Entries supplied below:

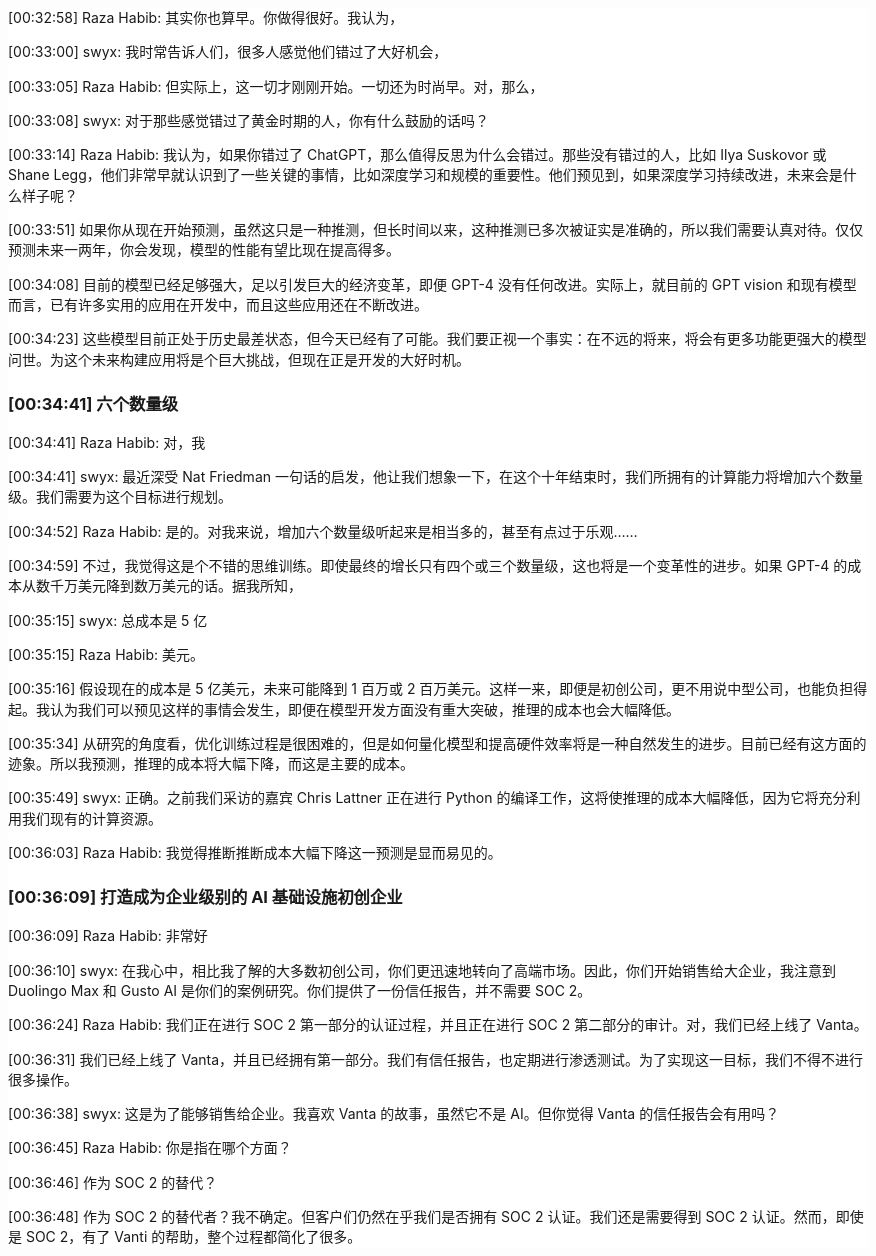 [00:32:58] Raza Habib: 其实你也算早。你做得很好。我认为，

[00:33:00] swyx: 我时常告诉人们，很多人感觉他们错过了大好机会，

[00:33:05] Raza Habib: 但实际上，这一切才刚刚开始。一切还为时尚早。对，那么，

[00:33:08] swyx: 对于那些感觉错过了黄金时期的人，你有什么鼓励的话吗？

[00:33:14] Raza Habib: 我认为，如果你错过了 ChatGPT，那么值得反思为什么会错过。那些没有错过的人，比如 Ilya Suskovor 或 Shane Legg，他们非常早就认识到了一些关键的事情，比如深度学习和规模的重要性。他们预见到，如果深度学习持续改进，未来会是什么样子呢？

[00:33:51] 如果你从现在开始预测，虽然这只是一种推测，但长时间以来，这种推测已多次被证实是准确的，所以我们需要认真对待。仅仅预测未来一两年，你会发现，模型的性能有望比现在提高得多。

[00:34:08] 目前的模型已经足够强大，足以引发巨大的经济变革，即便 GPT-4 没有任何改进。实际上，就目前的 GPT vision 和现有模型而言，已有许多实用的应用在开发中，而且这些应用还在不断改进。

[00:34:23] 这些模型目前正处于历史最差状态，但今天已经有了可能。我们要正视一个事实：在不远的将来，将会有更多功能更强大的模型问世。为这个未来构建应用将是个巨大挑战，但现在正是开发的大好时机。

### [00:34:41] 六个数量级

[00:34:41] Raza Habib: 对，我

[00:34:41] swyx: 最近深受 Nat Friedman 一句话的启发，他让我们想象一下，在这个十年结束时，我们所拥有的计算能力将增加六个数量级。我们需要为这个目标进行规划。

[00:34:52] Raza Habib: 是的。对我来说，增加六个数量级听起来是相当多的，甚至有点过于乐观……

[00:34:59] 不过，我觉得这是个不错的思维训练。即使最终的增长只有四个或三个数量级，这也将是一个变革性的进步。如果 GPT-4 的成本从数千万美元降到数万美元的话。据我所知，

[00:35:15] swyx: 总成本是 5 亿

[00:35:15] Raza Habib: 美元。

[00:35:16] 假设现在的成本是 5 亿美元，未来可能降到 1 百万或 2 百万美元。这样一来，即便是初创公司，更不用说中型公司，也能负担得起。我认为我们可以预见这样的事情会发生，即便在模型开发方面没有重大突破，推理的成本也会大幅降低。

[00:35:34] 从研究的角度看，优化训练过程是很困难的，但是如何量化模型和提高硬件效率将是一种自然发生的进步。目前已经有这方面的迹象。所以我预测，推理的成本将大幅下降，而这是主要的成本。

[00:35:49] swyx: 正确。之前我们采访的嘉宾 Chris Lattner 正在进行 Python 的编译工作，这将使推理的成本大幅降低，因为它将充分利用我们现有的计算资源。

[00:36:03] Raza Habib: 我觉得推断推断成本大幅下降这一预测是显而易见的。

### [00:36:09] 打造成为企业级别的 AI 基础设施初创企业

[00:36:09] Raza Habib: 非常好

[00:36:10] swyx: 在我心中，相比我了解的大多数初创公司，你们更迅速地转向了高端市场。因此，你们开始销售给大企业，我注意到 Duolingo Max 和 Gusto AI 是你们的案例研究。你们提供了一份信任报告，并不需要 SOC 2。

[00:36:24] Raza Habib: 我们正在进行 SOC 2 第一部分的认证过程，并且正在进行 SOC 2 第二部分的审计。对，我们已经上线了 Vanta。

[00:36:31] 我们已经上线了 Vanta，并且已经拥有第一部分。我们有信任报告，也定期进行渗透测试。为了实现这一目标，我们不得不进行很多操作。

[00:36:38] swyx: 这是为了能够销售给企业。我喜欢 Vanta 的故事，虽然它不是 AI。但你觉得 Vanta 的信任报告会有用吗？

[00:36:45] Raza Habib: 你是指在哪个方面？

[00:36:46] 作为 SOC 2 的替代？

[00:36:48] 作为 SOC 2 的替代者？我不确定。但客户们仍然在乎我们是否拥有 SOC 2 认证。我们还是需要得到 SOC 2 认证。然而，即使是 SOC 2，有了 Vanti 的帮助，整个过程都简化了很多。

End of Entries supplied.

__Task__. Repeat the exact lines from the first line of the data through the line containing "[00:35:15] Raza Habib: 美元。". Nothing else, no pictures.

__Response to the exercise__.
 [00:32:58] Raza Habib: 其实你也算早。你做得很好。我认为，

[00:33:00] swyx: 我时常告诉人们，很多人感觉他们错过了大好机会，

[00:33:05] Raza Habib: 但实际上，这一切才刚刚开始。一切还为时尚早。对，那么，

[00:33:08] swyx: 对于那些感觉错过了黄金时期的人，你有什么鼓励的话吗？

[00:33:14] Raza Habib: 我认为，如果你错过了 ChatGPT，那么值得反思为什么会错过。那些没有错过的人，比如 Ilya Suskovor 或 Shane Legg，他们非常早就认识到了一些关键的事情，比如深度学习和规模的重要性。他们预见到，如果深度学习持续改进，未来会是什么样子呢？

[00:33:51] 如果你从现在开始预测，虽然这只是一种推测，但长时间以来，这种推测已多次被证实是准确的，所以我们需要认真对待。仅仅预测未来一两年，你会发现，模型的性能有望比现在提高得多。

[00:34:08] 目前的模型已经足够强大，足以引发巨大的经济变革，即便 GPT-4 没有任何改进。实际上，就目前的 GPT vision 和现有模型而言，已有许多实用的应用在开发中，而且这些应用还在不断改进。

[00:34:23] 这些模型目前正处于历史最差状态，但今天已经有了可能。我们要正视一个事实：在不远的将来，将会有更多功能更强大的模型问世。为这个未来构建应用将是个巨大挑战，但现在正是开发的大好时机。

### [00:34:41] 六个数量级

[00:34:41] Raza Habib: 对，我

[00:34:41] swyx: 最近深受 Nat Friedman 一句话的启发，他让我们想象一下，在这个十年结束时，我们所拥有的计算能力将增加六个数量级。我们需要为这个目标进行规划。

[00:34:52] Raza Habib: 是的。对我来说，增加六个数量级听起来是相当多的，甚至有点过于乐观……

[00:34:59] 不过，我觉得这是个不错的思维训练。即使最终的增长只有四个或三个数量级，这也将是一个变革性的进步。如果 GPT-4 的成本从数千万美元降到数万美元的话。据我所知，

[00:35:15] swyx: 总成本是 5 亿

[00:35:15] Raza Habib: 美元。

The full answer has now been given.